1-Wire is a computer bus system designed by Dallas Semiconductor that provides low-speed data, signaling and power over a single wire. 1-Wire is similar in concept to I²C, but with lower data rates and a much lower cost.

One of the attractive features of the bus is that a device only needs two wires, data and ground. To accomplish this, the IC includes an 800pf capacitor to power it from the data line. The devices are often delivered in tiny cans that look like small capacitors or watch crystals.

In mass-produced systems 1-Wire devices are on a printed circuit board with their controller.

Some laboratory systems connect them using RJ-11 wiring, with the devices themselves mounted in a socket.

Systems of sensors can be built by wiring together 1-Wire components, each including all of the logic needed to operate on the 1-Wire bus. Examples include temperature loggers, timers, voltage and current sensors, battery monitors, and memory. In a laboratory, these can connected to a PC using a bus converter, USB, or a printer port being popular solutions.

The iButton is a mechanical packaging standard that places a 1-Wire component inside a small stainless steel "button" similar to a disk-shaped battery. iButtons are connected to 1-Wire bus systems with an adaptor that connects the "lid" and "base" of the canister to an RJ-11 plug.

Use of the bus

The hardware-level of the protocol is usually performed by special software in the bus master, and a resistor. The resistor pulls the wire up to five volts, and incidentally provides the power to the network of devices.

The master starts a sequence of bits starts with a "reset" pulse, which pulls the wire to zero volts for a long time: 480 microseconds. This resets every slave device on the bus, probably by depriving them all of power. After that, any slave device, if present, shows that it exists with a "presence" pulse: it holds the wire at ground for at least 60 microseconds after the master stops driving the bus to ground.

To send bits, the software of the bus master places a sixty microsecond zero-volt pulse on the wire to send a zero, and a one to fifteen microsecond zero-volt pulse to send a one. If a parallel port is inconvenient or the operating system interferes with the timing, a UART run at 100K BAUD with some driver circuitry can be used to produce and sense acceptable pulses.

When receiving data, the master sends a one to fifteen microsecond zero-volt pulse to start each bit. If the transmitting slave unit wants to send a one, it does nothing, and the wire goes immediately up to five volts. If the transmitting slave wants to send a zero, it shorts the wire to ground for sixty microseconds.

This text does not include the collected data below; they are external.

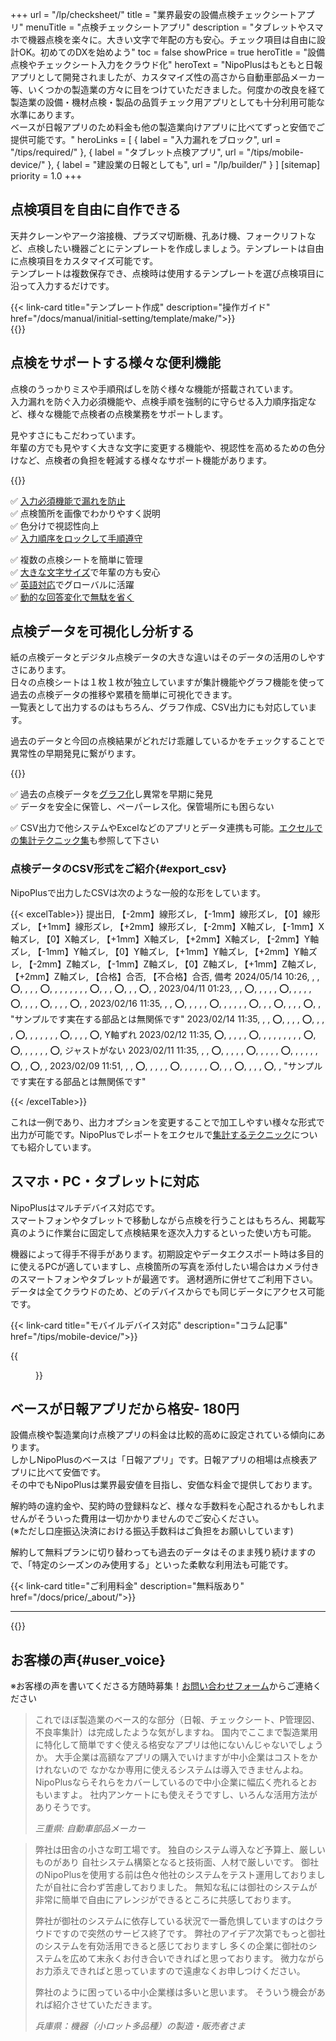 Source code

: +++
url = "/lp/checksheet/"
title = "業界最安の設備点検チェックシートアプリ"
menuTitle = "点検チェックシートアプリ"
description = "タブレットやスマホで機器点検を楽々に。大きい文字で年配の方も安心。チェック項目は自由に設計OK。初めてのDXを始めよう"
toc = false
showPrice = true
heroTitle = "設備点検やチェックシート入力をクラウド化"
heroText = "NipoPlusはもともと日報アプリとして開発されましたが、カスタマイズ性の高さから自動車部品メーカー等、いくつかの製造業の方々に目をつけていただきました。何度かの改良を経て製造業の設備・機材点検・製品の品質チェック用アプリとしても十分利用可能な水準にあります。<br>ベースが日報アプリのため料金も他の製造業向けアプリに比べてずっと安価でご提供可能です。"
heroLinks = [
  { label = "入力漏れをブロック", url = "/tips/required/" },
  { label = "タブレット点検アプリ", url = "/tips/mobile-device/" },
  { label = "建設業の日報としても", url = "/lp/builder/" }
]
[sitemap]
  priority = 1.0
+++

<!-- ▼ DX -->
<div class="container my-5" id="dx_equip_inspection">
<div class="row rounded-3 border shadow-lg">
<div class="col-lg-7">
<h2 class="display-4 fw-bold text-body-emphasis lh-1 pt-4">点検項目を自由に自作できる</h2>
<p class="lead">

天井クレーンやアーク溶接機、プラズマ切断機、孔あけ機、フォークリフトなど、点検したい機器ごとにテンプレートを作成しましょう。テンプレートは自由に点検項目をカスタマイズ可能です。  
テンプレートは複数保存でき、点検時は使用するテンプレートを選び点検項目に沿って入力するだけです。

</p>
{{< link-card title="テンプレート作成" description="操作ガイド" href="/docs/manual/initial-setting/template/make/">}}
</div>
<div class="col-lg-9  overflow-hidden">
{{<icatch filename="img/checksheet" msg="これはバルブ設備点検シートの例です。簡単に作れるよ"  alice="tablet">}}
</div>
</div>
</div>
<!-- ▲ DX -->

<!-- ▼ MainFunction -->
<div class="container my-5" id="support_functions">
<div class="row rounded-3 border shadow-lg">
<div class="col-lg-7">
<h2 class="display-4 fw-bold text-body-emphasis lh-1 pt-4">点検をサポートする様々な便利機能</h2>
<p class="lead">

点検のうっかりミスや手順飛ばしを防ぐ様々な機能が搭載されています。  
入力漏れを防ぐ入力必須機能や、点検手順を強制的に守らせる入力順序指定など、様々な機能で点検者の点検業務をサポートします。

見やすさにもこだわっています。  
年輩の方でも見やすく大きな文字に変更する機能や、視認性を高めるための色分けなど、点検者の負担を軽減する様々なサポート機能があります。

</p>
</div>
<div class="col-lg-9  overflow-hidden">
{{<icatch filename="img/uservility" msg="点検表に説明画像や色分けを使用しユーザビリティ向上させる。点検者が迷うことのないように作れる">}}
</div>
<div class="col-lg-8">

✅ [入力必須機能で漏れを防止](/tips/required/#setting)  
✅ 点検箇所を画像でわかりやすく説明  
✅ 色分けで視認性向上  
✅ [入力順序をロックして手順遵守](/tips/required/#miss_care)

</div>
<div class="col-lg-8">

✅ 複数の点検シートを簡単に管理  
✅ [大きな文字サイズ](/reverse-lookup/view/fontsize/)で年輩の方も安心  
✅ [英語対応](/reverse-lookup/view/language/)でグローバルに活躍  
✅ [動的な回答変化で無駄を省く](/docs/manual/initial-setting/template/selects/#dinamic_switch_select)

</div>

</div><!-- ROW閉 -->
</div><!-- コンテナ閉 -->
<!-- ▲ MainFunction -->

<!-- ▼ 集計グラフ -->
<div class="container my-5" id="support_functions">
<div class="row rounded-3 border shadow-lg">
<div class="col-lg-7">
<h2 class="display-4 fw-bold text-body-emphasis lh-1 pt-4">点検データを可視化し分析する</h2>
<p class="lead">

紙の点検データとデジタル点検データの大きな違いはそのデータの活用のしやすさにあります。  
日々の点検シートは１枚１枚が独立していますが集計機能やグラフ機能を使って過去の点検データの推移や累積を簡単に可視化できます。  
一覧表として出力するのはもちろん、グラフ作成、CSV出力にも対応しています。

過去のデータと今回の点検結果がどれだけ乖離しているかをチェックすることで異常性の早期発見に繋がります。

</p>
</div>
<div class="col-lg-9  overflow-hidden">

{{<iTablet filename="img/chart" msg="積み上げ棒グラフと折れ線グラフを組み合わせた複合グラフ">}}

</div>
<div class="col-lg-8">

✅ 過去の点検データを[グラフ化](/docs/manual/analytics/chart/)し異常を早期に発見  
✅ データを安全に保管し、ペーパーレス化。保管場所にも困らない

</div>
<div class="col-lg-8">

✅ CSV出力で他システムやExcelなどのアプリとデータ連携も可能。[エクセルでの集計テクニック集](/excel/)も参照して下さい

</div>

</div><!-- ROW閉 -->
</div><!-- コンテナ閉 -->
<!-- ▲ 集計グラフ -->

### 点検データのCSV形式をご紹介{#export_csv}

NipoPlusで出力したCSVは次のような一般的な形をしています。

{{< excelTable>}}
提出日, 【-2mm】線形ズレ, 【-1mm】線形ズレ, 【0】線形ズレ, 【+1mm】線形ズレ, 【+2mm】線形ズレ, 【-2mm】X軸ズレ, 【-1mm】X軸ズレ, 【0】X軸ズレ, 【+1mm】X軸ズレ, 【+2mm】X軸ズレ, 【-2mm】Y軸ズレ, 【-1mm】Y軸ズレ, 【0】Y軸ズレ, 【+1mm】Y軸ズレ, 【+2mm】Y軸ズレ, 【-2mm】Z軸ズレ, 【-1mm】Z軸ズレ, 【0】Z軸ズレ, 【+1mm】Z軸ズレ, 【+2mm】Z軸ズレ, 【合格】合否, 【不合格】合否, 備考
2024/05/14 10:26, , , ⭕, , , , ⭕, , , , , , , , ⭕, , , ⭕, , , ⭕, ,
2023/04/11 01:23, , , ⭕, , , , , ⭕, , , , , ⭕, , , , ⭕, , , , ⭕, ,
2023/02/16 11:35, , , ⭕, , , , , ⭕, , , , , , ⭕, , , ⭕, , , , ⭕, , "サンプルです実在する部品とは無関係です"
2023/02/14 11:35, , , ⭕, , , , ⭕, , , , ⭕, , , , , , , ⭕, , , , ⭕, Y軸ずれ
2023/02/12 11:35, ⭕, , , , , ⭕, , , , , , , , , ⭕, ⭕, , , , , , ⭕, ジャストがない
2023/02/11 11:35, , , ⭕, , , , , ⭕, , , , , ⭕, , , , , , ⭕, , ⭕, ,
2023/02/09 11:51, , , ⭕, , , , , ⭕, , , , , , ⭕, , , ⭕, , , , ⭕, , "サンプルです実在する部品とは無関係です"

{{< /excelTable>}}

これは一例であり、出力オプションを変更することで加工しやすい様々な形式で出力が可能です。NipoPlusでレポートをエクセルで[集計するテクニック](/excel/sales_report/)についても紹介しています。

<!-- ▼ マルチデバイス -->
<div class="container my-5" id="dx_equip_inspection">
<div class="row rounded-3 border shadow-lg">
<div class="col-lg-7">
<h2 class="display-4 fw-bold text-body-emphasis lh-1 pt-4">スマホ・PC・タブレットに対応</h2>
<p class="lead">

NipoPlusはマルチデバイス対応です。  
スマートフォンやタブレットで移動しながら点検を行うことはもちろん、掲載写真のように作業台に固定して点検結果を逐次入力するといった使い方も可能。

機器によって得手不得手があります。初期設定やデータエクスポート時は多目的に使えるPCが適していますし、点検箇所の写真を添付したい場合はカメラ付きのスマートフォンやタブレットが最適です。
適材適所に併せてご利用下さい。データは全てクラウドのため、どのデバイスからでも同じデータにアクセス可能です。

{{< link-card title="モバイルデバイス対応" description="コラム記事"  href="/tips/mobile-device/">}}

</p>

</div>
<div class="col-lg-9  overflow-hidden">

{{<figure src="img/factory-usage.webp"  alt="実際にNipoPlusを工場で使っていただいている写真をお客様から提供いただきました。画面は一部ぼかしています（掲載許諾済）" caption="実際にNipoPlusを工場で使っていただいている写真をお客様から提供いただきました。画面は一部ぼかしています（掲載許諾済）">}}

</div>
</div>
</div>
<!-- ▲ マルチデバイス -->

<!-- ▼ コスト -->
<div class="container my-5" id="csv_output">
<div class="row align-items-center rounded-3 border shadow-lg">
<div class="col-lg-16">
<h2 class="display-4 fw-bold text-body-emphasis lh-1">ベースが日報アプリだから格安- 180円</h2>
<p class="lead">

設備点検や製造業向け点検アプリの料金は比較的高めに設定されている傾向にあります。  
しかしNipoPlusのベースは「日報アプリ」です。日報アプリの相場は点検表アプリに比べて安価です。  
その中でもNipoPlusは業界最安値を目指し、安価な料金で提供しております。

解約時の違約金や、契約時の登録料など、様々な手数料を心配されるかもしれませんがそういった費用は一切かかりませんのでご安心ください。  
(※ただし口座振込決済における振込手数料はご負担をお願いしています)

解約して無料プランに切り替わっても過去のデータはそのまま残り続けますので、「特定のシーズンのみ使用する」といった柔軟な利用法も可能です。

</p>

{{< link-card title="ご利用料金"  description="無料版あり" href="/docs/price/_about/">}}

</div>
</div>
</div>

<!-- ▲ コスト -->

---

{{<nextArrow>}}

## お客様の声{#user_voice}

※お客様の声を書いてくださる方随時募集！[お問い合わせフォーム](/others/inquery/)からご連絡ください

<blockquote>

これでほぼ製造業のベース的な部分（日報、チェックシート、P管理図、不良率集計）は完成したような気がしますね。
国内でここまで製造業用に特化して簡単ですぐ使える格安なアプリは他にないんじゃないでしょうか。
大手企業は高額なアプリの購入でいけますが中小企業はコストをかけれないので
なかなか専用に使えるシステムは導入できませんよね。
NipoPlusならそれらをカバーしているので中小企業に幅広く売れるとおもいますよ。
社内アンケートにも使えそうですし、いろんな活用方法がありそうです。

<cite>三重県: 自動車部品メーカー</cite>

</blockquote>

<blockquote>

弊社は田舎の小さな町工場です。
独自のシステム導入など予算上、厳しいものがあり
自社システム構築となると技術面、人材で厳しいです。
御社のNipoPlusを使用する前は色々他社のシステムをテスト運用しておりましたが自社に合わず苦慮しておりました。
無知な私には御社のシステムが非常に簡単で自由にアレンジができるところに共感しております。

弊社が御社のシステムに依存している状況で一番危惧していますのはクラウドですので突然のサービス終了です。
弊社のアイデア次第でもっと御社のシステムを有効活用できると感じておりますし
多くの企業に御社のシステムを広めて末永くお付き合いできればと思っております。
微力ながらお力添えできればと思っていますので遠慮なくお申しつけください。

弊社のように困っている中小企業様は多いと思います。
そういう機会があれば紹介させていただきます。

<cite>兵庫県：機器（小ロット多品種）の製造・販売者さま</cite>

</blockquote>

The basic sequence is a reset pulse, an eight bit command, and then data is sent or received in groups of eight bits.

When a sequence of data is being transferred, errors can be detected with an 8-bit CRC.

Many devices can share the same bus. Each device on the bus has a unique 64-bit serial number. The most significant byte of the serial number is an 8-bit number that tells the type of the device. The least-significant byte is a standard (for the 1-wire bus) 8-bit CRC.

There are several standard broadcast commands, and commands addressed to particular devices. The master can send a selection command, and then the address of a particular device, and then the next command is executed only by the selected device.

The bus also has an algorithm to recover the address of every device on the bus. Since the address includes the device type and a CRC, recovering the addresses automatically produces a reliable inventory of the devices on the bus.

To find the devices, the master broadcasts an enumeration command, and then an address, "listening" after each bit of an address. If a slave has all the address bits so far, it returns a zero. The master uses this simple behavior to search systematically for valid sequences of address bits. The process is much faster than a brute force search of all possible 64-bit numbers because as soon as an invalid bit is detected, all subsequent address bits are known to be invalid. An enumeration of ten or fifteen devices finishes too quickly to be timed.

The location of devices on the bus is sometimes important as well. For these situations, the manufacturer has a special device that either passes-through the bus, or switches it off. Software can therefore explore sequential "bus domains".